Task to complete: Extract the data exactly, missing nothing.

+++++

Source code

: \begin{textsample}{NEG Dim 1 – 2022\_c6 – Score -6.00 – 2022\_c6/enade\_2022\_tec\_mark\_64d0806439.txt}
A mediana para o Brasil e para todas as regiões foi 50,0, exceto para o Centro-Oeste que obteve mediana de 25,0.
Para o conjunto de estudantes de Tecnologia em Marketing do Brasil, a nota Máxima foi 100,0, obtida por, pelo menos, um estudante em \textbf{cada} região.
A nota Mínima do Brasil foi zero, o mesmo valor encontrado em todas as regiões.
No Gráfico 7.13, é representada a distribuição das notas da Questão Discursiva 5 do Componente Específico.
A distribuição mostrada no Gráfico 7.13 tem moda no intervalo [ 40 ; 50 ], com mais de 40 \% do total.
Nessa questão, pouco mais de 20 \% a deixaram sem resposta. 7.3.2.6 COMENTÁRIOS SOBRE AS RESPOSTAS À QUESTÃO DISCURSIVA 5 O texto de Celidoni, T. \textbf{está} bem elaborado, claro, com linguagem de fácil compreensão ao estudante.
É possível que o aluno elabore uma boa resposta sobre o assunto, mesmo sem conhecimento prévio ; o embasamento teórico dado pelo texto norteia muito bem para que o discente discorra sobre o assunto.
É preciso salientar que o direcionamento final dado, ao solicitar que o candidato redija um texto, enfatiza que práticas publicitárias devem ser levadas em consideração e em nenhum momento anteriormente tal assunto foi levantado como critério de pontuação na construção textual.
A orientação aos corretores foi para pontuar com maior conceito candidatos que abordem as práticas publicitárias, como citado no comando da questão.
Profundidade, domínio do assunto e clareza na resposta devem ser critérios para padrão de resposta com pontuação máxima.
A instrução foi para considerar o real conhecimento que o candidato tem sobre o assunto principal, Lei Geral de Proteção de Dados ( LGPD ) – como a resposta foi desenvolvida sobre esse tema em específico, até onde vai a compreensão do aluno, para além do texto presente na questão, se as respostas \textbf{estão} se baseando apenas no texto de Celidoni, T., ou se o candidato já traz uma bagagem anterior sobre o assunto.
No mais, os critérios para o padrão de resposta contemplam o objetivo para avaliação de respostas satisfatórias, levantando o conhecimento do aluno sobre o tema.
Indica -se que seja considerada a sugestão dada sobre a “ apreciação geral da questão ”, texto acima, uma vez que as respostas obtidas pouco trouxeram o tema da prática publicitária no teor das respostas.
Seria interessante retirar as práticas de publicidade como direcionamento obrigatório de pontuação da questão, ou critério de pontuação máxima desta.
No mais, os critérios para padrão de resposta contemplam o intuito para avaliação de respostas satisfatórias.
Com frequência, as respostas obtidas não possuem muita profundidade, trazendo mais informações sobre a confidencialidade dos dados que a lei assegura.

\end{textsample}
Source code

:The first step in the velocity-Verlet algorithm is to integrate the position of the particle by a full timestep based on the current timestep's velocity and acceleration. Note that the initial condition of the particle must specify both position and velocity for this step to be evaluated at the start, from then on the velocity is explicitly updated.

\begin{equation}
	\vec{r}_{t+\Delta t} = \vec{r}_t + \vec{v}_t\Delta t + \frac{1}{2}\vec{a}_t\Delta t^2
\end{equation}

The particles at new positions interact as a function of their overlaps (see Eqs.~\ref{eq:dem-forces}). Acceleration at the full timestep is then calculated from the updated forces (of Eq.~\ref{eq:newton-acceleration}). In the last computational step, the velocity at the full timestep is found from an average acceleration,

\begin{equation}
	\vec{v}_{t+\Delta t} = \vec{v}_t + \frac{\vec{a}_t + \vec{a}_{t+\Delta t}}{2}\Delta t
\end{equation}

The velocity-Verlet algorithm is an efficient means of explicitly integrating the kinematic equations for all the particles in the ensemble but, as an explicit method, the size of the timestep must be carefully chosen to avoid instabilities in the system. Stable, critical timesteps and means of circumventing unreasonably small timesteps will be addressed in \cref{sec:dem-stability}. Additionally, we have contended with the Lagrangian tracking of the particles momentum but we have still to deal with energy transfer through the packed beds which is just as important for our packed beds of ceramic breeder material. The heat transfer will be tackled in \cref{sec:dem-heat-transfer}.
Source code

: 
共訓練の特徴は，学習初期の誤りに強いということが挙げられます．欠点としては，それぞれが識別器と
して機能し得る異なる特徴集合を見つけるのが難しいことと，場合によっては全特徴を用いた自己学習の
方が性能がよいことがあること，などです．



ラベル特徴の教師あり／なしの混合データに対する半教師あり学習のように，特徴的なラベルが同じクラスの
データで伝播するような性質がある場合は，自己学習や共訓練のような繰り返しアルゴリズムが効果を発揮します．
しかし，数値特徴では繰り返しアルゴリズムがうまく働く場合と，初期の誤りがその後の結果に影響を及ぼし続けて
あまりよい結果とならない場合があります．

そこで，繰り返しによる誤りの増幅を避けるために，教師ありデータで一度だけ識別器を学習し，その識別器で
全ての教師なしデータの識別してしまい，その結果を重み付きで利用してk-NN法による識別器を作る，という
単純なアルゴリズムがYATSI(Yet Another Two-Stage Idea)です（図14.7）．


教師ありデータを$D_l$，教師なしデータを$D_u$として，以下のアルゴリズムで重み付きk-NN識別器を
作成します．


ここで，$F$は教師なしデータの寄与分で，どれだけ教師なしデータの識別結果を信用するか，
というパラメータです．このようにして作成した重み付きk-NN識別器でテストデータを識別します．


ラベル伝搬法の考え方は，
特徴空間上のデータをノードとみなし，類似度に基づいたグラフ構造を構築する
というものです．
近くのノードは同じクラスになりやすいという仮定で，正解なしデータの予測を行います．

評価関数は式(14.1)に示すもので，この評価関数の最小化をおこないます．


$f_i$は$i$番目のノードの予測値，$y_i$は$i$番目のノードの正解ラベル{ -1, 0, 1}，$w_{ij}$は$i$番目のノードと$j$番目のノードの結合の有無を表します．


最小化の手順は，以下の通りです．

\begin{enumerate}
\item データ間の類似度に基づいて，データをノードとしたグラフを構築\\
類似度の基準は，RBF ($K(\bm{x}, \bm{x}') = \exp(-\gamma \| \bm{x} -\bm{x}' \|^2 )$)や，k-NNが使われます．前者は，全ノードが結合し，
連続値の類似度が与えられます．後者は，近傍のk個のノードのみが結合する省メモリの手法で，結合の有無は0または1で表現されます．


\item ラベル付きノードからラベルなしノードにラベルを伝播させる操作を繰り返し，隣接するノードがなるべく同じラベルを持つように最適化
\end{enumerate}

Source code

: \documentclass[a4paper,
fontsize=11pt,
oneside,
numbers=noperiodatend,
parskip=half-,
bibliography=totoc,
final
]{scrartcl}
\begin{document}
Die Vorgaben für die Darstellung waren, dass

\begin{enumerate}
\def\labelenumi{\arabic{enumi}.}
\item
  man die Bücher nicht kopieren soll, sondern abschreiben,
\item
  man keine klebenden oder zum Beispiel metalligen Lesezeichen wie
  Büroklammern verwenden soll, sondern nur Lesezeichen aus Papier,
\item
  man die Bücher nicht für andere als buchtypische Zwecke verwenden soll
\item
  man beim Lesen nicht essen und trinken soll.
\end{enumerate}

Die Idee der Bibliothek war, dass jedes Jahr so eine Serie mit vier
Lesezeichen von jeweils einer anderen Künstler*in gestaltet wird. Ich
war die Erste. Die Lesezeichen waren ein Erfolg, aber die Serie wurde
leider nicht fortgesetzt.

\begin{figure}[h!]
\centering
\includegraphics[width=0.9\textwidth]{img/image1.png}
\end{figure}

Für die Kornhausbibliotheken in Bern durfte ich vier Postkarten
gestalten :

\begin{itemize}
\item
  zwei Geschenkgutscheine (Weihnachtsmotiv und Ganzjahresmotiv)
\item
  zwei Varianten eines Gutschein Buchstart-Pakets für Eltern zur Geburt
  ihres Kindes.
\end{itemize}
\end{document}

+++++

Answer for the task:
Source code

: \begin{textsample}{NEG Dim 1 – 2022\_c6 – Score -6.00 – 2022\_c6/enade\_2022\_tec\_mark\_64d0806439.txt}
A mediana para o Brasil e para todas as regiões foi 50,0, exceto para o Centro-Oeste que obteve mediana de 25,0.
Para o conjunto de estudantes de Tecnologia em Marketing do Brasil, a nota Máxima foi 100,0, obtida por, pelo menos, um estudante em \textbf{cada} região.
A nota Mínima do Brasil foi zero, o mesmo valor encontrado em todas as regiões.
No Gráfico 7.13, é representada a distribuição das notas da Questão Discursiva 5 do Componente Específico.
A distribuição mostrada no Gráfico 7.13 tem moda no intervalo [ 40 ; 50 ], com mais de 40 \% do total.
Nessa questão, pouco mais de 20 \% a deixaram sem resposta. 7.3.2.6 COMENTÁRIOS SOBRE AS RESPOSTAS À QUESTÃO DISCURSIVA 5 O texto de Celidoni, T. \textbf{está} bem elaborado, claro, com linguagem de fácil compreensão ao estudante.
É possível que o aluno elabore uma boa resposta sobre o assunto, mesmo sem conhecimento prévio ; o embasamento teórico dado pelo texto norteia muito bem para que o discente discorra sobre o assunto.
É preciso salientar que o direcionamento final dado, ao solicitar que o candidato redija um texto, enfatiza que práticas publicitárias devem ser levadas em consideração e em nenhum momento anteriormente tal assunto foi levantado como critério de pontuação na construção textual.
A orientação aos corretores foi para pontuar com maior conceito candidatos que abordem as práticas publicitárias, como citado no comando da questão.
Profundidade, domínio do assunto e clareza na resposta devem ser critérios para padrão de resposta com pontuação máxima.
A instrução foi para considerar o real conhecimento que o candidato tem sobre o assunto principal, Lei Geral de Proteção de Dados ( LGPD ) – como a resposta foi desenvolvida sobre esse tema em específico, até onde vai a compreensão do aluno, para além do texto presente na questão, se as respostas \textbf{estão} se baseando apenas no texto de Celidoni, T., ou se o candidato já traz uma bagagem anterior sobre o assunto.
No mais, os critérios para o padrão de resposta contemplam o objetivo para avaliação de respostas satisfatórias, levantando o conhecimento do aluno sobre o tema.
Indica -se que seja considerada a sugestão dada sobre a “ apreciação geral da questão ”, texto acima, uma vez que as respostas obtidas pouco trouxeram o tema da prática publicitária no teor das respostas.
Seria interessante retirar as práticas de publicidade como direcionamento obrigatório de pontuação da questão, ou critério de pontuação máxima desta.
No mais, os critérios para padrão de resposta contemplam o intuito para avaliação de respostas satisfatórias.
Com frequência, as respostas obtidas não possuem muita profundidade, trazendo mais informações sobre a confidencialidade dos dados que a lei assegura.

\end{textsample}
Source code

:The first step in the velocity-Verlet algorithm is to integrate the position of the particle by a full timestep based on the current timestep's velocity and acceleration. Note that the initial condition of the particle must specify both position and velocity for this step to be evaluated at the start, from then on the velocity is explicitly updated.

\begin{equation}
	\vec{r}_{t+\Delta t} = \vec{r}_t + \vec{v}_t\Delta t + \frac{1}{2}\vec{a}_t\Delta t^2
\end{equation}

The particles at new positions interact as a function of their overlaps (see Eqs.~\ref{eq:dem-forces}). Acceleration at the full timestep is then calculated from the updated forces (of Eq.~\ref{eq:newton-acceleration}). In the last computational step, the velocity at the full timestep is found from an average acceleration,

\begin{equation}
	\vec{v}_{t+\Delta t} = \vec{v}_t + \frac{\vec{a}_t + \vec{a}_{t+\Delta t}}{2}\Delta t
\end{equation}

The velocity-Verlet algorithm is an efficient means of explicitly integrating the kinematic equations for all the particles in the ensemble but, as an explicit method, the size of the timestep must be carefully chosen to avoid instabilities in the system. Stable, critical timesteps and means of circumventing unreasonably small timesteps will be addressed in \cref{sec:dem-stability}. Additionally, we have contended with the Lagrangian tracking of the particles momentum but we have still to deal with energy transfer through the packed beds which is just as important for our packed beds of ceramic breeder material. The heat transfer will be tackled in \cref{sec:dem-heat-transfer}.
Source code

: 
共訓練の特徴は，学習初期の誤りに強いということが挙げられます．欠点としては，それぞれが識別器と
して機能し得る異なる特徴集合を見つけるのが難しいことと，場合によっては全特徴を用いた自己学習の
方が性能がよいことがあること，などです．



ラベル特徴の教師あり／なしの混合データに対する半教師あり学習のように，特徴的なラベルが同じクラスの
データで伝播するような性質がある場合は，自己学習や共訓練のような繰り返しアルゴリズムが効果を発揮します．
しかし，数値特徴では繰り返しアルゴリズムがうまく働く場合と，初期の誤りがその後の結果に影響を及ぼし続けて
あまりよい結果とならない場合があります．

そこで，繰り返しによる誤りの増幅を避けるために，教師ありデータで一度だけ識別器を学習し，その識別器で
全ての教師なしデータの識別してしまい，その結果を重み付きで利用してk-NN法による識別器を作る，という
単純なアルゴリズムがYATSI(Yet Another Two-Stage Idea)です（図14.7）．


教師ありデータを$D_l$，教師なしデータを$D_u$として，以下のアルゴリズムで重み付きk-NN識別器を
作成します．


ここで，$F$は教師なしデータの寄与分で，どれだけ教師なしデータの識別結果を信用するか，
というパラメータです．このようにして作成した重み付きk-NN識別器でテストデータを識別します．


ラベル伝搬法の考え方は，
特徴空間上のデータをノードとみなし，類似度に基づいたグラフ構造を構築する
というものです．
近くのノードは同じクラスになりやすいという仮定で，正解なしデータの予測を行います．

評価関数は式(14.1)に示すもので，この評価関数の最小化をおこないます．


$f_i$は$i$番目のノードの予測値，$y_i$は$i$番目のノードの正解ラベル{ -1, 0, 1}，$w_{ij}$は$i$番目のノードと$j$番目のノードの結合の有無を表します．


最小化の手順は，以下の通りです．

\begin{enumerate}
\item データ間の類似度に基づいて，データをノードとしたグラフを構築\\
類似度の基準は，RBF ($K(\bm{x}, \bm{x}') = \exp(-\gamma \| \bm{x} -\bm{x}' \|^2 )$)や，k-NNが使われます．前者は，全ノードが結合し，
連続値の類似度が与えられます．後者は，近傍のk個のノードのみが結合する省メモリの手法で，結合の有無は0または1で表現されます．


\item ラベル付きノードからラベルなしノードにラベルを伝播させる操作を繰り返し，隣接するノードがなるべく同じラベルを持つように最適化
\end{enumerate}

Source code

: \documentclass[a4paper,
fontsize=11pt,
oneside,
numbers=noperiodatend,
parskip=half-,
bibliography=totoc,
final
]{scrartcl}
\begin{document}
Die Vorgaben für die Darstellung waren, dass

\begin{enumerate}
\def\labelenumi{\arabic{enumi}.}
\item
  man die Bücher nicht kopieren soll, sondern abschreiben,
\item
  man keine klebenden oder zum Beispiel metalligen Lesezeichen wie
  Büroklammern verwenden soll, sondern nur Lesezeichen aus Papier,
\item
  man die Bücher nicht für andere als buchtypische Zwecke verwenden soll
\item
  man beim Lesen nicht essen und trinken soll.
\end{enumerate}

Die Idee der Bibliothek war, dass jedes Jahr so eine Serie mit vier
Lesezeichen von jeweils einer anderen Künstler*in gestaltet wird. Ich
war die Erste. Die Lesezeichen waren ein Erfolg, aber die Serie wurde
leider nicht fortgesetzt.

\begin{figure}[h!]
\centering
\includegraphics[width=0.9\textwidth]{img/image1.png}
\end{figure}

Für die Kornhausbibliotheken in Bern durfte ich vier Postkarten
gestalten :

\begin{itemize}
\item
  zwei Geschenkgutscheine (Weihnachtsmotiv und Ganzjahresmotiv)
\item
  zwei Varianten eines Gutschein Buchstart-Pakets für Eltern zur Geburt
  ihres Kindes.
\end{itemize}
\end{document}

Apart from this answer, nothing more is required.